Look for the lightest starting weight of the car, and also compare the cd's.


----------



## BenNelson (Jul 27, 2007)

Just a quick question.

What is the cd? not sure what that means!


----------



## Ben_Ryan (Dec 31, 2007)

co-efficient of drag I believe.


----------



## aeroscott (Jan 5, 2008)

cd=coefficient of drag.baced on 1 square foot of flat plate has a coefficient of 1. so for every real square ft. of frontal area the cd will be say .29 that is 29% of the real area(height and width).a cd of .11 would be 11%


that was hard to put down


----------



## aeroscott (Jan 5, 2008)

just looked over my notes to see what the best airplane cd is.well the AR-5 a one man composite has the record @ less then 1 sq.ft.


----------



## MARTY (Dec 16, 2007)

Hi All;
And I thought the CD was what I put in my 8 track player ??? 
Thanks Marty


----------



## Thalass (Dec 28, 2007)

I'm just wondering... on that donor car chard the column is "CdA", and it is a number greater than one, wheras CoDs are usually (on good cars, at least) less than one.
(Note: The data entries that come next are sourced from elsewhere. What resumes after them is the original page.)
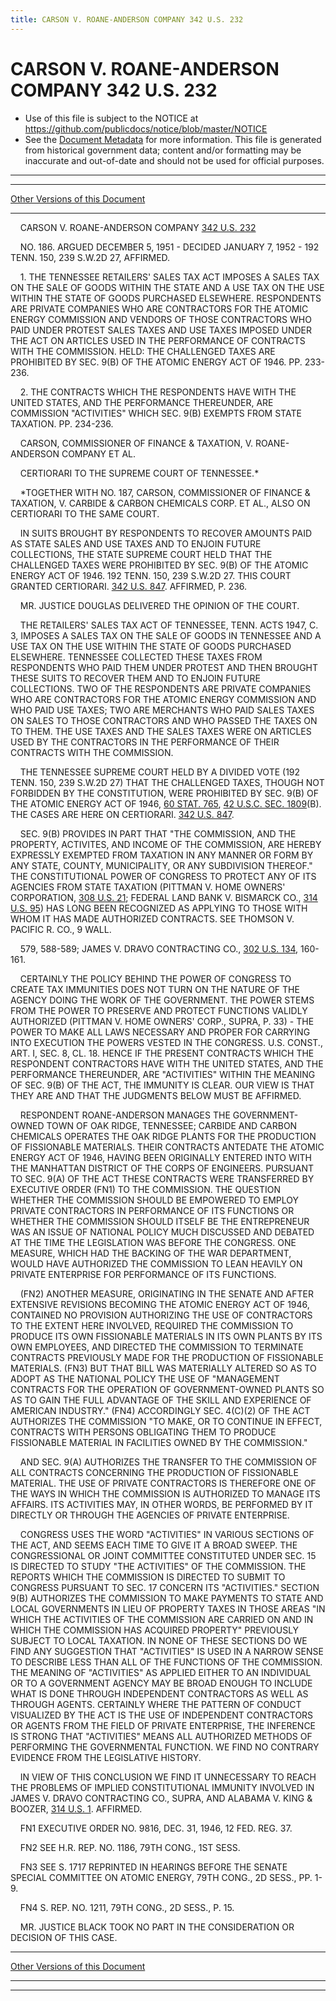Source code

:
 ```yaml
---
title: CARSON V. ROANE-ANDERSON COMPANY 342 U.S. 232
---
```


# CARSON V. ROANE-ANDERSON COMPANY 342 U.S. 232

* Use of this file is subject to the NOTICE at https://github.com/publicdocs/notice/blob/master/NOTICE
* See the [Document Metadata](../../../index.md) for more information.
  This file is generated from historical government data; content and/or formatting may be inaccurate and out-of-date and should not be used for official purposes.

----------
----------

[Other Versions of this Document](https://publicdocs.github.io/go/links?ns=uslm-x&ref=%2Fus%2Fcourts%2Fscotus%2FusReporter%2F342%2F232)

----------

    CARSON V. ROANE-ANDERSON COMPANY [342 U.S. 232][/us/courts/scotus/usReporter/342/232]

    NO. 186.  ARGUED DECEMBER 5, 1951 - DECIDED JANUARY 7, 1952 - 192 TENN. 150, 239 S.W.2D 27, AFFIRMED.

    1.  THE TENNESSEE RETAILERS' SALES TAX ACT IMPOSES A SALES TAX ON THE SALE OF GOODS WITHIN THE STATE AND A USE TAX ON THE USE WITHIN THE STATE OF GOODS PURCHASED ELSEWHERE.  RESPONDENTS ARE PRIVATE COMPANIES WHO ARE CONTRACTORS FOR THE ATOMIC ENERGY COMMISSION AND VENDORS OF THOSE CONTRACTORS WHO PAID UNDER PROTEST SALES TAXES AND USE TAXES IMPOSED UNDER THE ACT ON ARTICLES USED IN THE PERFORMANCE OF CONTRACTS WITH THE COMMISSION.  HELD:  THE CHALLENGED TAXES ARE PROHIBITED BY SEC. 9(B) OF THE ATOMIC ENERGY ACT OF 1946.  PP. 233-236.

    2.  THE CONTRACTS WHICH THE RESPONDENTS HAVE WITH THE UNITED STATES, AND THE PERFORMANCE THEREUNDER, ARE COMMISSION "ACTIVITIES" WHICH SEC. 9(B) EXEMPTS FROM STATE TAXATION.  PP. 234-236.

    CARSON, COMMISSIONER OF FINANCE & TAXATION, V. ROANE-ANDERSON COMPANY ET AL.

    CERTIORARI TO THE SUPREME COURT OF TENNESSEE.\*

    \*TOGETHER WITH NO. 187, CARSON, COMMISSIONER OF FINANCE & TAXATION, V. CARBIDE & CARBON CHEMICALS CORP. ET AL., ALSO ON CERTIORARI TO THE SAME COURT.

    IN SUITS BROUGHT BY RESPONDENTS TO RECOVER AMOUNTS PAID AS STATE SALES AND USE TAXES AND TO ENJOIN FUTURE COLLECTIONS, THE STATE SUPREME COURT HELD THAT THE CHALLENGED TAXES WERE PROHIBITED BY SEC. 9(B) OF THE ATOMIC ENERGY ACT OF 1946.  192 TENN. 150, 239 S.W.2D 27.  THIS COURT GRANTED CERTIORARI.  [342 U.S. 847][/us/courts/scotus/usReporter/342/847].  AFFIRMED, P. 236.

    MR. JUSTICE DOUGLAS DELIVERED THE OPINION OF THE COURT.

    THE RETAILERS' SALES TAX ACT OF TENNESSEE, TENN. ACTS 1947, C. 3, IMPOSES A SALES TAX ON THE SALE OF GOODS IN TENNESSEE AND A USE TAX ON THE USE WITHIN THE STATE OF GOODS PURCHASED ELSEWHERE.  TENNESSEE COLLECTED THESE TAXES FROM RESPONDENTS WHO PAID THEM UNDER PROTEST AND THEN BROUGHT THESE SUITS TO RECOVER THEM AND TO ENJOIN FUTURE COLLECTIONS.  TWO OF THE RESPONDENTS ARE PRIVATE COMPANIES WHO ARE CONTRACTORS FOR THE ATOMIC ENERGY COMMISSION AND WHO PAID USE TAXES; TWO ARE MERCHANTS WHO PAID SALES TAXES ON SALES TO THOSE CONTRACTORS AND WHO PASSED THE TAXES ON TO THEM.  THE USE TAXES AND THE SALES TAXES WERE ON ARTICLES USED BY THE CONTRACTORS IN THE PERFORMANCE OF THEIR CONTRACTS WITH THE COMMISSION.

    THE TENNESSEE SUPREME COURT HELD BY A DIVIDED VOTE (192 TENN. 150, 239 S.W.2D 27) THAT THE CHALLENGED TAXES, THOUGH NOT FORBIDDEN BY THE CONSTITUTION, WERE PROHIBITED BY SEC. 9(B) OF THE ATOMIC ENERGY ACT OF 1946, [60 STAT. 765][/us/stat/60/765], [42 U.S.C. SEC. 1809][/us/usc/t42/s1809](B).  THE CASES ARE HERE ON CERTIORARI.  [342 U.S. 847][/us/courts/scotus/usReporter/342/847].

    SEC. 9(B) PROVIDES IN PART THAT "THE COMMISSION, AND THE PROPERTY, ACTIVITES, AND INCOME OF THE COMMISSION, ARE HEREBY EXPRESSLY EXEMPTED FROM TAXATION IN ANY MANNER OR FORM BY ANY STATE, COUNTY, MUNICIPALITY, OR ANY SUBDIVISION THEREOF."  THE CONSTITUTIONAL POWER OF CONGRESS TO PROTECT ANY OF ITS AGENCIES FROM STATE TAXATION (PITTMAN V. HOME OWNERS' CORPORATION, [308 U.S. 21][/us/courts/scotus/usReporter/308/21]; FEDERAL LAND BANK V. BISMARCK CO., [314 U.S. 95][/us/courts/scotus/usReporter/314/95]) HAS LONG BEEN RECOGNIZED AS APPLYING TO THOSE WITH WHOM IT HAS MADE AUTHORIZED CONTRACTS.  SEE THOMSON V. PACIFIC R. CO., 9 WALL.

    579, 588-589; JAMES V. DRAVO CONTRACTING CO., [302 U.S. 134][/us/courts/scotus/usReporter/302/134], 160-161.

    CERTAINLY THE POLICY BEHIND THE POWER OF CONGRESS TO CREATE TAX IMMUNITIES DOES NOT TURN ON THE NATURE OF THE AGENCY DOING THE WORK OF THE GOVERNMENT.  THE POWER STEMS FROM THE POWER TO PRESERVE AND PROTECT FUNCTIONS VALIDLY AUTHORIZED (PITTMAN V. HOME OWNERS' CORP., SUPRA, P. 33) - THE POWER TO MAKE ALL LAWS NECESSARY AND PROPER FOR CARRYING INTO EXECUTION THE POWERS VESTED IN THE CONGRESS.  U.S. CONST., ART. I, SEC. 8, CL. 18.  HENCE IF THE PRESENT CONTRACTS WHICH THE RESPONDENT CONTRACTORS HAVE WITH THE UNITED STATES, AND THE PERFORMANCE THEREUNDER, ARE "ACTIVITIES" WITHIN THE MEANING OF SEC. 9(B) OF THE ACT, THE IMMUNITY IS CLEAR.  OUR VIEW IS THAT THEY ARE AND THAT THE JUDGMENTS BELOW MUST BE AFFIRMED.

    RESPONDENT ROANE-ANDERSON MANAGES THE GOVERNMENT-OWNED TOWN OF OAK RIDGE, TENNESSEE; CARBIDE AND CARBON CHEMICALS OPERATES THE OAK RIDGE PLANTS FOR THE PRODUCTION OF FISSIONABLE MATERIALS.  THEIR CONTRACTS ANTEDATE THE ATOMIC ENERGY ACT OF 1946, HAVING BEEN ORIGINALLY ENTERED INTO WITH THE MANHATTAN DISTRICT OF THE CORPS OF ENGINEERS.  PURSUANT TO SEC. 9(A) OF THE ACT THESE CONTRACTS WERE TRANSFERRED BY EXECUTIVE ORDER (FN1) TO THE COMMISSION.  THE QUESTION WHETHER THE COMMISSION SHOULD BE EMPOWERED TO EMPLOY PRIVATE CONTRACTORS IN PERFORMANCE OF ITS FUNCTIONS OR WHETHER THE COMMISSION SHOULD ITSELF BE THE ENTREPRENEUR WAS AN ISSUE OF NATIONAL POLICY MUCH DISCUSSED AND DEBATED AT THE TIME THE LEGISLATION WAS BEFORE THE CONGRESS.  ONE MEASURE, WHICH HAD THE BACKING OF THE WAR DEPARTMENT, WOULD HAVE AUTHORIZED THE COMMISSION TO LEAN HEAVILY ON PRIVATE ENTERPRISE FOR PERFORMANCE OF ITS FUNCTIONS.

    (FN2)  ANOTHER MEASURE, ORIGINATING IN THE SENATE AND AFTER EXTENSIVE REVISIONS BECOMING THE ATOMIC ENERGY ACT OF 1946, CONTAINED NO PROVISION AUTHORIZING THE USE OF CONTRACTORS TO THE EXTENT HERE INVOLVED, REQUIRED THE COMMISSION TO PRODUCE ITS OWN FISSIONABLE MATERIALS IN ITS OWN PLANTS BY ITS OWN EMPLOYEES, AND DIRECTED THE COMMISSION TO TERMINATE CONTRACTS PREVIOUSLY MADE FOR THE PRODUCTION OF FISSIONABLE MATERIALS.  (FN3)  BUT THAT BILL WAS MATERIALLY ALTERED SO AS TO ADOPT AS THE NATIONAL POLICY THE USE OF "MANAGEMENT CONTRACTS FOR THE OPERATION OF GOVERNMENT-OWNED PLANTS SO AS TO GAIN THE FULL ADVANTAGE OF THE SKILL AND EXPERIENCE OF AMERICAN INDUSTRY."  (FN4) ACCORDINGLY SEC. 4(C)(2) OF THE ACT AUTHORIZES THE COMMISSION "TO MAKE, OR TO CONTINUE IN EFFECT, CONTRACTS WITH PERSONS OBLIGATING THEM TO PRODUCE FISSIONABLE MATERIAL IN FACILITIES OWNED BY THE COMMISSION."

    AND SEC. 9(A) AUTHORIZES THE TRANSFER TO THE COMMISSION OF ALL CONTRACTS CONCERNING THE PRODUCTION OF FISSIONABLE MATERIAL.  THE USE OF PRIVATE CONTRACTORS IS THEREFORE ONE OF THE WAYS IN WHICH THE COMMISSION IS AUTHORIZED TO MANAGE ITS AFFAIRS.  ITS ACTIVITIES MAY, IN OTHER WORDS, BE PERFORMED BY IT DIRECTLY OR THROUGH THE AGENCIES OF PRIVATE ENTERPRISE.

    CONGRESS USES THE WORD "ACTIVITIES" IN VARIOUS SECTIONS OF THE ACT, AND SEEMS EACH TIME TO GIVE IT A BROAD SWEEP.  THE CONGRESSIONAL OR JOINT COMMITTEE CONSTITUTED UNDER SEC. 15 IS DIRECTED TO STUDY "THE ACTIVITIES" OF THE COMMISSION.  THE REPORTS WHICH THE COMMISSION IS DIRECTED TO SUBMIT TO CONGRESS PURSUANT TO SEC. 17 CONCERN ITS "ACTIVITIES."  SECTION 9(B) AUTHORIZES THE COMMISSION TO MAKE PAYMENTS TO STATE AND LOCAL GOVERNMENTS IN LIEU OF PROPERTY TAXES IN THOSE AREAS "IN WHICH THE ACTIVITIES OF THE COMMISSION ARE CARRIED ON AND IN WHICH THE COMMISSION HAS ACQUIRED PROPERTY" PREVIOUSLY SUBJECT TO LOCAL TAXATION.  IN NONE OF THESE SECTIONS DO WE FIND ANY SUGGESTION THAT "ACTIVITIES" IS USED IN A NARROW SENSE TO DESCRIBE LESS THAN ALL OF THE FUNCTIONS OF THE COMMISSION.   THE MEANING OF "ACTIVITIES" AS APPLIED EITHER TO AN INDIVIDUAL OR TO A GOVERNMENT AGENCY MAY BE BROAD ENOUGH TO INCLUDE WHAT IS DONE THROUGH INDEPENDENT CONTRACTORS AS WELL AS THROUGH AGENTS.  CERTAINLY WHERE THE PATTERN OF CONDUCT VISUALIZED BY THE ACT IS THE USE OF INDEPENDENT CONTRACTORS OR AGENTS FROM THE FIELD OF PRIVATE ENTERPRISE, THE INFERENCE IS STRONG THAT "ACTIVITIES" MEANS ALL AUTHORIZED METHODS OF PERFORMING THE GOVERNMENTAL FUNCTION.  WE FIND NO CONTRARY EVIDENCE FROM THE LEGISLATIVE HISTORY.

    IN VIEW OF THIS CONCLUSION WE FIND IT UNNECESSARY TO REACH THE PROBLEMS OF IMPLIED CONSTITUTIONAL IMMUNITY INVOLVED IN JAMES V. DRAVO CONTRACTING CO., SUPRA, AND ALABAMA V. KING & BOOZER, [314 U.S. 1][/us/courts/scotus/usReporter/314/1]. AFFIRMED.

    FN1  EXECUTIVE ORDER NO. 9816, DEC. 31, 1946, 12 FED. REG. 37.

    FN2  SEE H.R. REP. NO. 1186, 79TH CONG., 1ST SESS.

    FN3  SEE S. 1717 REPRINTED IN HEARINGS BEFORE THE SENATE SPECIAL COMMITTEE ON ATOMIC ENERGY, 79TH CONG., 2D SESS., PP. 1-9.

    FN4  S. REP. NO. 1211, 79TH CONG., 2D SESS., P. 15.

    MR. JUSTICE BLACK TOOK NO PART IN THE CONSIDERATION OR DECISION OF THIS CASE.

----------

[Other Versions of this Document](https://publicdocs.github.io/go/links?ns=uslm-x&ref=%2Fus%2Fcourts%2Fscotus%2FusReporter%2F342%2F232)

----------
----------

[/us/courts/scotus/usReporter/342/232]: https://publicdocs.github.io/go/links?ns=uslm-x&ref=%2Fus%2Fcourts%2Fscotus%2FusReporter%2F342%2F232
[/us/courts/scotus/usReporter/342/847]: https://publicdocs.github.io/go/links?ns=uslm-x&ref=%2Fus%2Fcourts%2Fscotus%2FusReporter%2F342%2F847
[/us/stat/60/765]: https://publicdocs.github.io/go/links?ns=uslm&ref=%2Fus%2Fstat%2F60%2F765
[/us/usc/t42/s1809]: https://publicdocs.github.io/go/links?ns=uslm&ref=%2Fus%2Fusc%2Ft42%2Fs1809
[/us/courts/scotus/usReporter/342/847]: https://publicdocs.github.io/go/links?ns=uslm-x&ref=%2Fus%2Fcourts%2Fscotus%2FusReporter%2F342%2F847
[/us/courts/scotus/usReporter/308/21]: https://publicdocs.github.io/go/links?ns=uslm-x&ref=%2Fus%2Fcourts%2Fscotus%2FusReporter%2F308%2F21
[/us/courts/scotus/usReporter/314/95]: https://publicdocs.github.io/go/links?ns=uslm-x&ref=%2Fus%2Fcourts%2Fscotus%2FusReporter%2F314%2F95
[/us/courts/scotus/usReporter/302/134]: https://publicdocs.github.io/go/links?ns=uslm-x&ref=%2Fus%2Fcourts%2Fscotus%2FusReporter%2F302%2F134
[/us/courts/scotus/usReporter/314/1]: https://publicdocs.github.io/go/links?ns=uslm-x&ref=%2Fus%2Fcourts%2Fscotus%2FusReporter%2F314%2F1


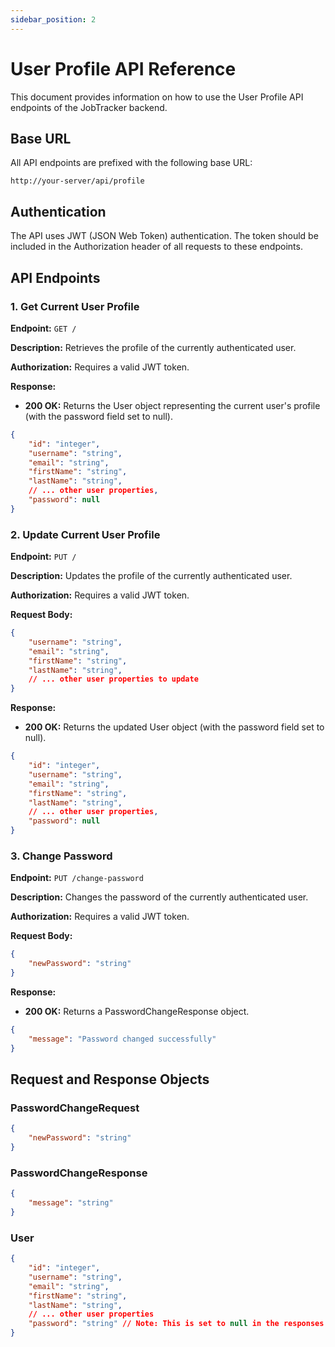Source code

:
 ```yaml
---
sidebar_position: 2
---
```


# User Profile API Reference 

This document provides information on how to use the User Profile API endpoints of the JobTracker backend.

## Base URL

All API endpoints are prefixed with the following base URL:
```
http://your-server/api/profile
```

## Authentication

The API uses JWT (JSON Web Token) authentication. The token should be included in the Authorization header of all requests to these endpoints.

## API Endpoints

### 1. Get Current User Profile

**Endpoint:** `GET /`

**Description:** Retrieves the profile of the currently authenticated user.

**Authorization:** Requires a valid JWT token.

**Response:**
- **200 OK:** Returns the User object representing the current user's profile (with the password field set to null).
```json
{
    "id": "integer",
    "username": "string",
    "email": "string",
    "firstName": "string",
    "lastName": "string",
    // ... other user properties,
    "password": null
}
```

### 2. Update Current User Profile

**Endpoint:** `PUT /`

**Description:** Updates the profile of the currently authenticated user.

**Authorization:** Requires a valid JWT token.

**Request Body:**
```json
{
    "username": "string",
    "email": "string",
    "firstName": "string",
    "lastName": "string",
    // ... other user properties to update
}
```

**Response:**
- **200 OK:** Returns the updated User object (with the password field set to null).
```json
{
    "id": "integer",
    "username": "string",
    "email": "string",
    "firstName": "string",
    "lastName": "string",
    // ... other user properties,
    "password": null
}
```

### 3. Change Password

**Endpoint:** `PUT /change-password`

**Description:** Changes the password of the currently authenticated user.

**Authorization:** Requires a valid JWT token.

**Request Body:**
```json
{
    "newPassword": "string"
}
```

**Response:**
- **200 OK:** Returns a PasswordChangeResponse object.
```json
{
    "message": "Password changed successfully"
}
```

## Request and Response Objects

### PasswordChangeRequest
```json
{
    "newPassword": "string"
}
```

### PasswordChangeResponse
```json
{
    "message": "string"
}
```

### User
```json
{
    "id": "integer",
    "username": "string",
    "email": "string",
    "firstName": "string",
    "lastName": "string",
    // ... other user properties
    "password": "string" // Note: This is set to null in the responses for GET and PUT in this controller.
}
```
Is it the CoD turned into a percentage? Or multiplied by the frontal area?


*edit*


Do'oh! I just followed some links and read some stuff, and found out that the CdA is the coefficient of drag x the area. Duh. 

So the metric CdA of my donor car of choice would be 0.678 in metric, or 7.293 in the other one. 

I can feel my brain straining at this new info.


----------



## Dan Frederiksen (Jul 26, 2007)

Ben, you should probably say what kind of money you can spend on it. and what criteria that matters. looks, weight, aerodynamics

if you have the money I would go with a Porsche Boxster. around 14k$ in usa










not too heavy when the heavy motors parts come out and probably has one of the best CdA values too. I think it's dirt cheap. we pay 78000$ for the same car in Denmark.


----------